First, JQ walks a reasonable line between visual excitement and graphic violence. While cartoon action programming has mostly vanished and there's no standard or median today, it's easy for a show to be too bloody or squeaky clean. JQ has a surprising amount of violence, but there isn't a lot of visual detail. People sure do die, though. They're shot, blown up, trampled, impaled, and eaten. Many episodes open with a spectacular death as a maguffin, just like movies. This is just the right level of realism to remind a young boy that the world's a dangerous place, but not enough to shock him with the blood spattering and limb-flying gore of 300 and Call of Duty. It's just enough to remind us that Jonny is in some real danger.

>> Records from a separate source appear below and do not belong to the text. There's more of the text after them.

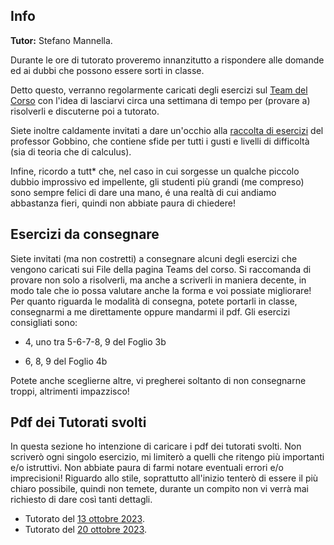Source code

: ## Info

**Tutor:** Stefano Mannella.

Durante le ore di tutorato proveremo innanzitutto a rispondere alle domande ed ai dubbi che possono essere sorti in classe.

Detto questo, verranno regolarmente caricati degli esercizi sul [Team del Corso](https://teams.microsoft.com/l/channel/19%3AibLhiluIhUBAii4IoIkfpOMF4-BFw2et09NuoPRN82o1%40thread.tacv2/General?groupId=aced3eae-7db0-462e-a555-8a1e6e401922&tenantId=c7456b31-a220-47f5-be52-473828670aa1) con l'idea di lasciarvi circa una settimana di tempo per (provare a) risolverli e discuterne poi a tutorato. 

Siete inoltre caldamente invitati a dare un'occhio alla [raccolta di esercizi](https://pagine.dm.unipi.it/gobbino/Home_Page/ArchivioDidattico.html) del professor Gobbino, che contiene sfide per tutti i gusti e livelli di difficoltà (sia di teoria che di calculus).

Infine, ricordo a tutt* che, nel caso in cui sorgesse un qualche piccolo dubbio improssivo ed impellente, gli studenti più grandi (me compreso) sono sempre felici di dare una mano, é una realtà di cui andiamo abbastanza fieri, quindi non abbiate paura di chiedere!

## Esercizi da consegnare 

Siete invitati (ma non costretti) a consegnare alcuni degli esercizi che vengono caricati sui File della pagina Teams del corso. Si raccomanda di provare non solo a risolverli, ma anche a scriverli in maniera decente, in modo tale che io possa valutare anche la forma e voi possiate migliorare! Per quanto riguarda le modalità di consegna, potete portarli in classe, consegnarmi a me direttamente oppure mandarmi il pdf. Gli esercizi consigliati sono:

- 4, uno tra 5-6-7-8, 9 del Foglio 3b

- 6, 8, 9 del Foglio 4b

Potete anche sceglierne altre, vi pregherei soltanto di non consegnarne troppi, altrimenti impazzisco!

## Pdf dei Tutorati svolti

In questa sezione ho intenzione di caricare i pdf dei tutorati svolti. Non scriverò ogni singolo esercizio, mi limiterò a quelli che ritengo più importanti e/o istruttivi. Non abbiate paura di farmi notare eventuali errori e/o imprecisioni! Riguardo allo stile, soprattutto all'inizio tenterò di essere il più chiaro possibile, quindi non temete, durante un compito non vi verrà mai richiesto di dare così tanti dettagli. 

- Tutorato del [13 ottobre 2023](/TutoratoAnalisi13102023.pdf).
- Tutorato del [20 ottobre 2023](/TutoratoAnalisi2010.pdf).
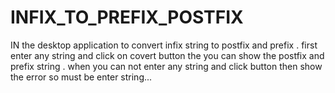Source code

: # INFIX_TO_PREFIX_POSTFIX
IN the desktop application to convert infix string to postfix and prefix . first enter any string and click on covert button the you can show the postfix and prefix string . when you can not enter any string  and click button then show the error so must be enter string...
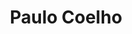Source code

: ---
title: "Paulo Coelho"
hashtag: paulo-coelho
layout: hashtag
tags:
  - writer
  - Human Being
---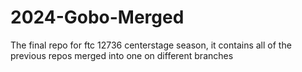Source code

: # 2024-Gobo-Merged
The final repo for ftc 12736 centerstage season, it contains all of the previous repos merged into one on different branches
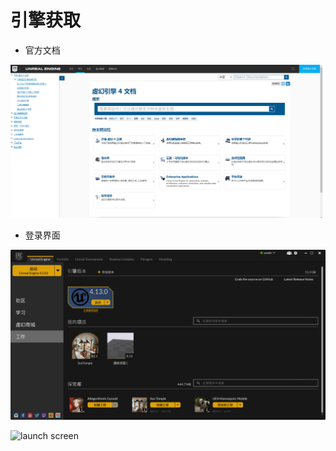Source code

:# 引擎获取

- 官方文档

![UEdocs](Image/UEdocs.PNG)

- 登录界面

![launch screen](Image/launch_screen.PNG)

  ![launch screen](Image/测试.png)







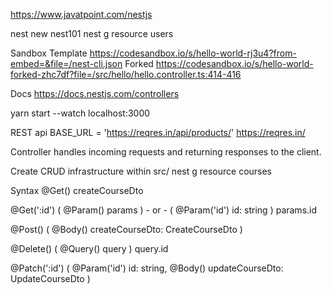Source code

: https://www.javatpoint.com/nestjs

nest new nest101           nest g resource users

Sandbox 
  Template
    https://codesandbox.io/s/hello-world-rj3u4?from-embed=&file=/nest-cli.json
  Forked
    https://codesandbox.io/s/hello-world-forked-zhc7df?file=/src/hello/hello.controller.ts:414-416

Docs
  https://docs.nestjs.com/controllers

yarn start --watch        localhost:3000

REST api 
  BASE_URL = 'https://reqres.in/api/products/'        https://reqres.in/

Controller
  handles incoming requests and returning responses to the client.

Create CRUD infrastructure within src/
  nest g resource courses

Syntax
  @Get()
    createCourseDto

  @Get(':id')
    ( @Param() params )			- or - 			( @Param('id') id: string )
      params.id

  @Post()
    ( @Body() createCourseDto: CreateCourseDto )

  @Delete()
    ( @Query() query )
      query.id

  @Patch(':id')
    ( @Param('id') id: string, @Body() updateCourseDto: UpdateCourseDto )






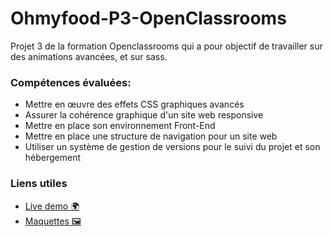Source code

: # Ohmyfood-P3-OpenClassrooms
Projet 3 de la formation Openclassrooms qui a pour objectif de travailler sur des animations avancées, et sur sass.

### Compétences évaluées: 
- Mettre en œuvre des effets CSS graphiques avancés
- Assurer la cohérence graphique d'un site web responsive
- Mettre en place son environnement Front-End 
- Mettre en place une structure de navigation pour un site web 
- Utiliser un système de gestion de versions pour le suivi du projet et son hébergement

### Liens utiles
- [Live demo 🌍](https://jyjystudio.github.io/ohmyfood/) 
- [Maquettes 🖼️](https://github.com/JyjyStudio/Ohmyfood-P3-OpenClassrooms/tree/main/images/maquettes)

Second, there's no backup. The cavalry is rarely, if ever, on the way. Jonny and friends have to start thinking and acting for themselves. Help is not around the corner.

Third, there is a palpable masculine vibe to the show. Tools, technology, myths, legends, globetrotting, danger, mystery. . . all without Jonny being nannied to tie his shoe laces, go to bed, and look both ways before crossing the street. It would have been more dramatic if Jonny's mother were living and she could contrast the boys' zeal, but her complete absence gives the show a freewheeling boys-and-toys energy.

Fourth, there are plenty of toys, both electronic and traditional. On the one hand the team has the digital wizardry of "Quest World" and its array of 3D imaging, computational, and data-sharing abilities. On the other hand the team invariably finds itself in the middle of nowhere, technology lost or destroyed, and resorting to devising traps, making fires, makeshift weapons, and guile. It's a welcome blend of the geeky and brawny, either of which grows tiresome on their own.

Fifth, and some people will balk about this one, the Quest team explores plenty of myths, legends, and tall tales, with them on occasion turning out to be true. Hardline materialists will balk, and the tales are silly, but if all the mysteries turned out to be false then the show would lose the sense of mystery which drives it. The writers probably could have finessed both ways with some fancier writing, but this is a dramatically acceptable turn even if we have to look the other way on occasion. These stories, from the philosopher's stone to the Mary Celeste, are springs of mystery which get us excited about investigating the world, and keeping them mysterious leaves the world, to paraphrase John Buchan, an oyster for the opening.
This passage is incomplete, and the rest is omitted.